I originally became
interested in writing as a means of self expression. I was 16 years old and tremendously
unhappy. I got good grades, but my
achievements didn’t bring me any deep satisfaction. I felt that I was being prepared for
something—most likely college and then a career—that I wanted no part of, and I
didn’t see much in my future to look forward to. I began to write about my life and my
unhappiness, and it got to the point where writing about myself was the main
thing that made me feel my life was worthwhile.
Acknowledging my misery somehow began to seem like the most meaningful
thing I could do.
Despite my lack of interest,
I did eventually go to college, where I majored in English with a Creative
Writing emphasis. One of the most common
bits of advice, hammered into my head by teacher after teacher, was this:
“write what you know.” And so I did, I
wrote dozens of stories featuring a protagonist living in the city I lived in,
dealing with the things I dealt with, thinking my thoughts and feeling my
feelings. I wrote dozens of stories, and
published quite a few, but I was still miserable, and I still didn’t see much to
look forward to.
And then, finally, I
stopped following that advice.
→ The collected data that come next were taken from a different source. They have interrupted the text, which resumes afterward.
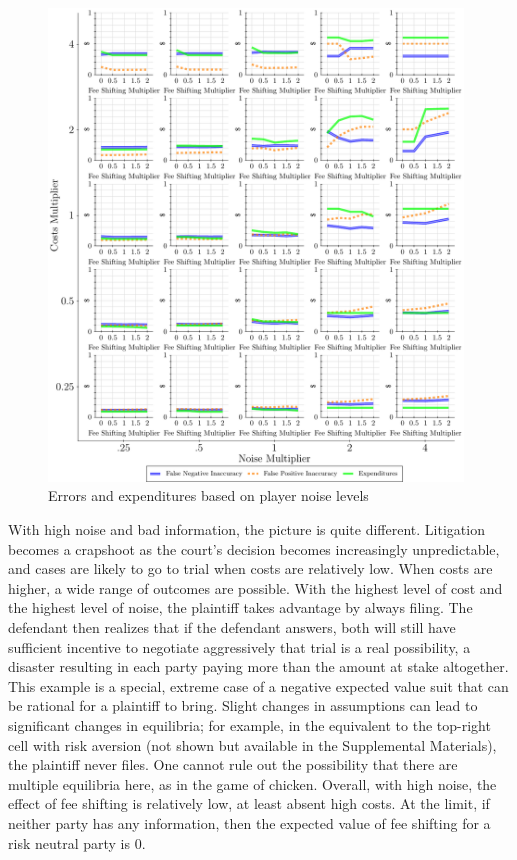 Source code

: \documentclass{article}
\begin{document}
\begin{figure}
\begin{minipage}{0.48\textwidth}
        \centering
        \includegraphics[width=0.98\textwidth, scale=0.70, trim={0in 0in 0in 0in}, clip]{../Figures/Accuracy and Expenditures Varying Noise Multiplier} %
        \caption{Errors and expenditures based on player noise levels}
		\label{fig:accexp_playernoise}
    \end{minipage}
\end{figure}

With high noise and bad information, the picture is quite different. Litigation becomes a crapshoot as the court's decision becomes increasingly unpredictable, and cases are likely to go to trial when costs are relatively low. When costs are higher, a wide range of outcomes are possible. With the highest level of cost and the highest level of noise, the plaintiff takes advantage by always filing. The defendant then realizes that if the defendant answers, both will still have sufficient incentive to negotiate aggressively that trial is a real possibility, a disaster resulting in each party paying more than the amount at stake altogether. This example is a special, extreme case of a negative expected value suit that can be rational for a plaintiff to bring. Slight changes in assumptions can lead to significant changes in equilibria; for example, in the equivalent to the top-right cell with risk aversion (not shown but available in the Supplemental Materials), the plaintiff never files. One cannot rule out the possibility that there are multiple equilibria here, as in the game of chicken. Overall, with high noise, the effect of fee shifting is relatively low, at least absent high costs. At the limit, if neither party has any information, then the expected value of fee shifting for a risk neutral party is 0.  
\end{document}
I thought
of the books I loved when I was younger, before I’d ever started feeling
miserable about things in the first place.
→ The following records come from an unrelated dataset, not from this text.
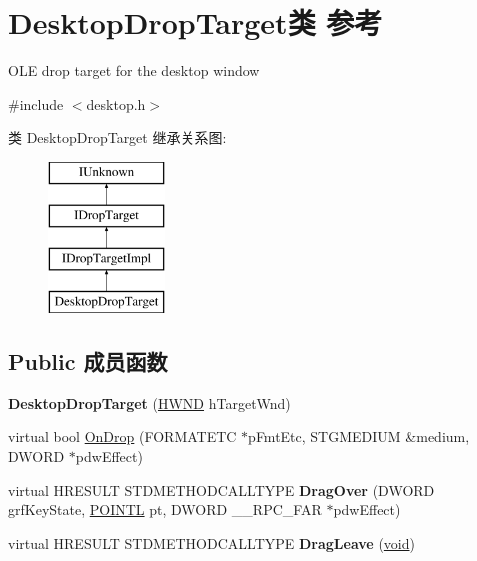 \hypertarget{class_desktop_drop_target}{}\section{Desktop\+Drop\+Target类 参考}
\label{class_desktop_drop_target}


O\+LE drop target for the desktop window  




{\ttfamily \#include $<$desktop.\+h$>$}

类 Desktop\+Drop\+Target 继承关系图\+:\begin{figure}[H]
\begin{center}
\leavevmode
\includegraphics[height=4.000000cm]{class_desktop_drop_target}
\end{center}
\end{figure}
\subsection*{Public 成员函数}
\begin{DoxyCompactItemize}
\item 
\mbox{\label{class_desktop_drop_target_abae1e1eabea999ade0bf9854640e98ba}} 
{\bfseries Desktop\+Drop\+Target} (\hyperlink{interfacevoid}{H\+W\+ND} h\+Target\+Wnd)
\item 
virtual bool \hyperlink{class_desktop_drop_target_a050c71c0454ff7eb0cf726f9c4d0c804}{On\+Drop} (F\+O\+R\+M\+A\+T\+E\+TC $\ast$p\+Fmt\+Etc, S\+T\+G\+M\+E\+D\+I\+UM \&medium, D\+W\+O\+RD $\ast$pdw\+Effect)
\item 
\mbox{\label{class_desktop_drop_target_adc400c617f6a712d5641db942b7e463e}} 
virtual H\+R\+E\+S\+U\+LT S\+T\+D\+M\+E\+T\+H\+O\+D\+C\+A\+L\+L\+T\+Y\+PE {\bfseries Drag\+Over} (D\+W\+O\+RD grf\+Key\+State, \hyperlink{struct___p_o_i_n_t_l}{P\+O\+I\+N\+TL} pt, D\+W\+O\+RD \+\_\+\+\_\+\+R\+P\+C\+\_\+\+F\+AR $\ast$pdw\+Effect)
\item 
\mbox{\label{class_desktop_drop_target_a86bff202e9fe8746a37289ff73fec538}} 
virtual H\+R\+E\+S\+U\+LT S\+T\+D\+M\+E\+T\+H\+O\+D\+C\+A\+L\+L\+T\+Y\+PE {\bfseries Drag\+Leave} (\hyperlink{interfacevoid}{void})
\end{DoxyCompactItemize}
Books that took place in worlds that were very different than my
own. Books that inflamed my imagination,
and jerked me out of my own miserable life, into lives of magic and adventure.
And so I became excited
by the idea of using writing not to explore the familiar, not to explain what I
knew, but instead to move beyond myself and my own miseries. I started trying to write what I didn’t, and
couldn’t possibly, know.
Reading gives us a
chance to get to know other lives intimately, and that offers us an opportunity
to gain emotional knowledge that excels beyond the limits of our own personal
experiences—even if the lives we are reading about are fictional. Writing can offer the same sort of
self-transcendence.
By writing fiction,
which by its very definition involves a predisposition for the imagined rather
than the personally known, I am encouraged to explore experiences that are not
my own. Writing fiction leads me toward
moving beyond my own knowledge and feelings.
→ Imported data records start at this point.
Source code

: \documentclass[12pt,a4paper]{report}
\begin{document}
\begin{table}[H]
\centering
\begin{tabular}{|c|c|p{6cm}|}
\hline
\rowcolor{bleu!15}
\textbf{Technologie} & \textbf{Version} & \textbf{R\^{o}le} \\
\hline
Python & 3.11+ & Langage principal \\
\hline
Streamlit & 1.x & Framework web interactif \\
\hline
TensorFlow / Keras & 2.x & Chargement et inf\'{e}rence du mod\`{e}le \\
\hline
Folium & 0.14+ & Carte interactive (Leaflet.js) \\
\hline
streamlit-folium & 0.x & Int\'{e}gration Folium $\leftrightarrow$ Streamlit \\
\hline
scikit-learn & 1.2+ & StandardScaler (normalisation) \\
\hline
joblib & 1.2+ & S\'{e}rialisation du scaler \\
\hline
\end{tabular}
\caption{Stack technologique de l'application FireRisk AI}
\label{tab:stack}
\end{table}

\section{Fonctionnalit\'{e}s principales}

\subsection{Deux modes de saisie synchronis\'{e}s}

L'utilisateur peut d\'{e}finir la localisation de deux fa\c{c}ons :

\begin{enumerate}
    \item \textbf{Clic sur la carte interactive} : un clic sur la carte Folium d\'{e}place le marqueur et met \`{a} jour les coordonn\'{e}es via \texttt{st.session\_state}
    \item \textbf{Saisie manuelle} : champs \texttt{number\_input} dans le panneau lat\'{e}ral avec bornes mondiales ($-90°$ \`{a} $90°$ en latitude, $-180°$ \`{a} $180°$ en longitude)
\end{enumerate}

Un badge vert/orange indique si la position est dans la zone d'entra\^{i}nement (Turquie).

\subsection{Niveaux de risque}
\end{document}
It demands that I sympathize with characters who have very little in
common with me. It motivates me to try
to see the world through different eyes.
And that, I believe,
makes me a better person. At the very
least, it gives me something worth looking forward to.
3 comments:
I agree, to a point. Your reasoning jives with why I write fantasy, which, by definition, contains elements that I cannot 'know'. On the other hand, it is my opinion that it is impossible to write something readers can identify with, particularly characters, if they do not display 'known' traits of human nature - even alien characters. Without this level of the familiar or 'known' readers will not 'get' our characters and so will not identify with them enough to continue reading.
Good point, Yvonne. You've hit on the reason why I've avoided science fiction and fantasy over the years, even though I've liked much of what I do read. But I've feared and/or perceived that I wouldn't be able to identify with the story. However, if the characters have emotions, goals, and such that I can identify with, the story still works.
We had a guest post a couple years ago that talked about this exact thing. http://booksandpals.blogspot.com/2011/05/character-driven-science-fiction-only.html
Hi Yvonne,
Thanks for commenting. I agree with the qualifications/reservations to your agreement! I didn't intend to give the impression that I've turned away from all knowable human emotions/characteristics--merely that my writing has broadened beyond the narrow ranges of my own personal experience.